(MATERIAL SHOWN)
*** Block opens ***
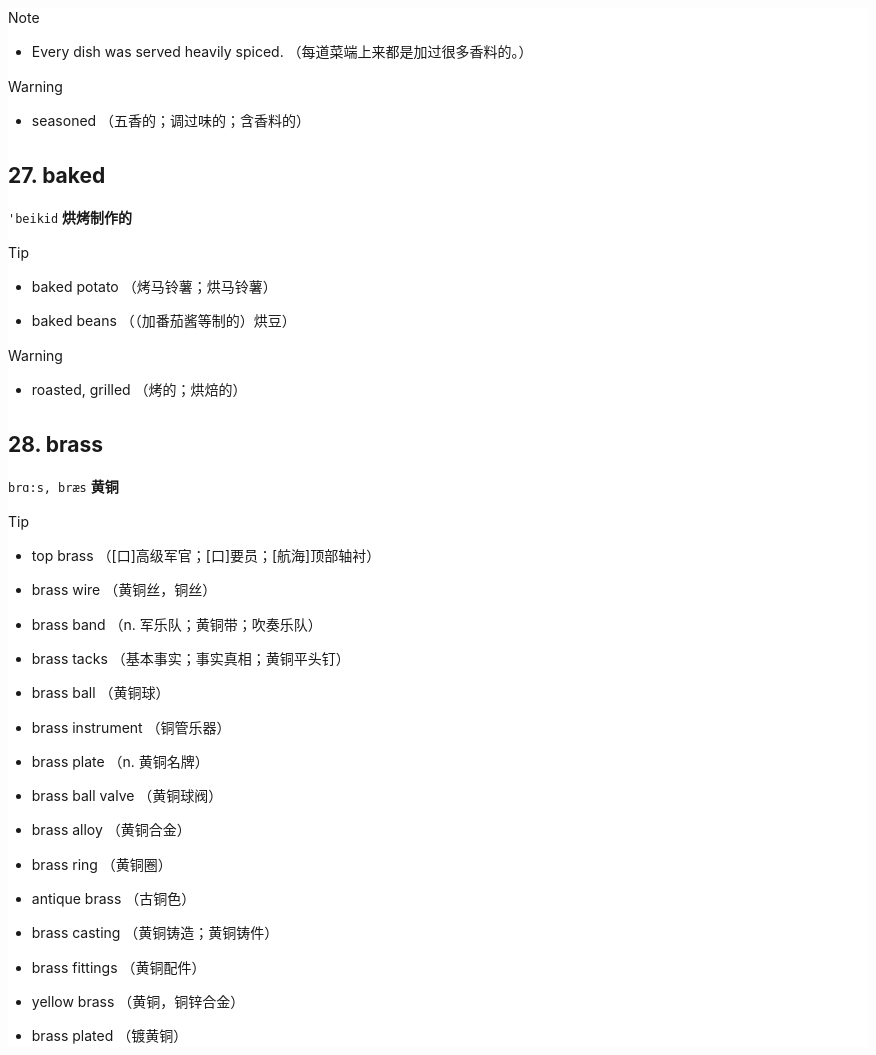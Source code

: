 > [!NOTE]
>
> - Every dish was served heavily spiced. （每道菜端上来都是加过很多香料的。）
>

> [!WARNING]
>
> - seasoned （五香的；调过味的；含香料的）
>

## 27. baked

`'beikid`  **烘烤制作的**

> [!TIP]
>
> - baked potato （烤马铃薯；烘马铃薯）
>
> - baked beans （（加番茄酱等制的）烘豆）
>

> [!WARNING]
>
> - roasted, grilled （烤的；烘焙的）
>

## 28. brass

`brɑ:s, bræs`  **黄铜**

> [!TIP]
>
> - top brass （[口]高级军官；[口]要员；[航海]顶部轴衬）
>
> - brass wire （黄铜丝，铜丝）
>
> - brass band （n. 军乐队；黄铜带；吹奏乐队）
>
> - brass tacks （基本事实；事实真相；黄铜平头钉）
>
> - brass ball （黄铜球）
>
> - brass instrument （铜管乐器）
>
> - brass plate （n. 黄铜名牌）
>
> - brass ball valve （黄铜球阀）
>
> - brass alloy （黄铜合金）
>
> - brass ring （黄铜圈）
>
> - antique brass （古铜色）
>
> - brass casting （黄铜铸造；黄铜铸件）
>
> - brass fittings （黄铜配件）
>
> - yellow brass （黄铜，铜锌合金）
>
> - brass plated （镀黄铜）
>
*** Block closes ***
*** Block opens ***
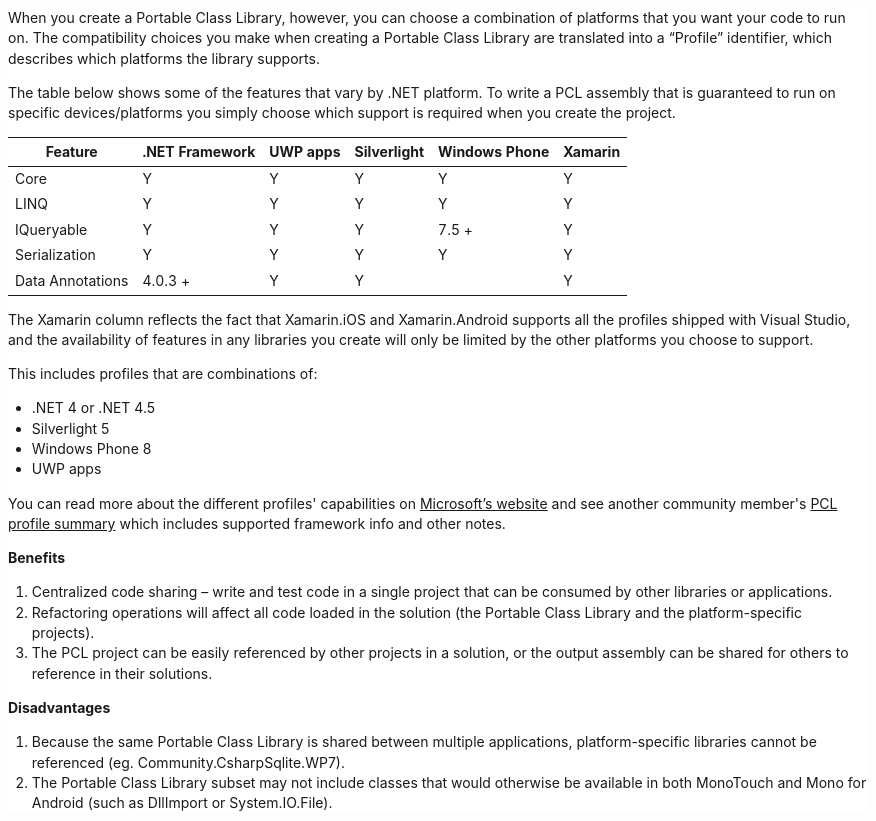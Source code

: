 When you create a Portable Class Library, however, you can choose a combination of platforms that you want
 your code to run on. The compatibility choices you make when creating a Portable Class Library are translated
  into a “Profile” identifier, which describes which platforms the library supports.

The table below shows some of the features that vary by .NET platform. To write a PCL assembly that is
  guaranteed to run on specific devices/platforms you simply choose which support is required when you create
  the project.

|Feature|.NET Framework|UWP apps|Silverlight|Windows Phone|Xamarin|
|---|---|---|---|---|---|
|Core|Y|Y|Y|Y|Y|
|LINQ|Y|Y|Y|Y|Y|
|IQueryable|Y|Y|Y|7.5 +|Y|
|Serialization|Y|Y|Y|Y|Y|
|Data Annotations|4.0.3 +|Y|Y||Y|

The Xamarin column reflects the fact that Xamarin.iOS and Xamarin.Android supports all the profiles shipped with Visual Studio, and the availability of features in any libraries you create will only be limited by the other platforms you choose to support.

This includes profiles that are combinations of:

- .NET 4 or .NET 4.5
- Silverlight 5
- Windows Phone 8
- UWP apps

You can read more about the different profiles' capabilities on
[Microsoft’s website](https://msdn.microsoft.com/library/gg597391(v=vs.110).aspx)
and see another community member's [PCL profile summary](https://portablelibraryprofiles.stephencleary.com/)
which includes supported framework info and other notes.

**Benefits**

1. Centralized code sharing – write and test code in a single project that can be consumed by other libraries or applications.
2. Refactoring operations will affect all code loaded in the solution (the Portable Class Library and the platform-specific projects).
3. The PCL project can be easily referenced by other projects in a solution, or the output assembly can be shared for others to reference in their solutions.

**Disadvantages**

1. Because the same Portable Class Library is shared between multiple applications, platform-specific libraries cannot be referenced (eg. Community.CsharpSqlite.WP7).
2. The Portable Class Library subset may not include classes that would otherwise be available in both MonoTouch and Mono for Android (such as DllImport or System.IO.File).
*** Block closes ***
*** Block opens ***
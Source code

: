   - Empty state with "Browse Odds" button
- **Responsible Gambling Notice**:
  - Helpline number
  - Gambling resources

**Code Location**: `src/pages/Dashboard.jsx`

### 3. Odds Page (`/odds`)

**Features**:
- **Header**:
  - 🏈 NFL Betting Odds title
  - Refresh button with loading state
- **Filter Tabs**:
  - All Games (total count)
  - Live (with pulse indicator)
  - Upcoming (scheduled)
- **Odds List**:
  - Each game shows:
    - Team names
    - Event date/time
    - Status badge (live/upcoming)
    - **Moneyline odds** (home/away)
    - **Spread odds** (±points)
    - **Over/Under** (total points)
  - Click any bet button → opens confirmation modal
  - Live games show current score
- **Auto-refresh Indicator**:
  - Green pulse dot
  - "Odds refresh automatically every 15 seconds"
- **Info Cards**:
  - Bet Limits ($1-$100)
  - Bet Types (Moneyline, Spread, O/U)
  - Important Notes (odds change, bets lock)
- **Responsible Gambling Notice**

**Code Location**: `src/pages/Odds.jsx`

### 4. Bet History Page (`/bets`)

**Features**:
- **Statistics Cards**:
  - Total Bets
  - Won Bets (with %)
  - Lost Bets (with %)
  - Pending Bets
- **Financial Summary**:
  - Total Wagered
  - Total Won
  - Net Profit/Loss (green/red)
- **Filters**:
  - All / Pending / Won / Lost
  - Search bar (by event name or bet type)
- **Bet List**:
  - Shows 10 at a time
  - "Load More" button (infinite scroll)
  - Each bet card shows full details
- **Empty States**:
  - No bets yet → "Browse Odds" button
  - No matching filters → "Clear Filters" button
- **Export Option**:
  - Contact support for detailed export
*** Block closes ***
(WORK INSTRUCTION)
Scan the listing for the word "baked". Copy every line in which it appears.

(RESPONSE)
## 27. baked
> - baked potato （烤马铃薯；烘马铃薯）
> - baked beans （（加番茄酱等制的）烘豆）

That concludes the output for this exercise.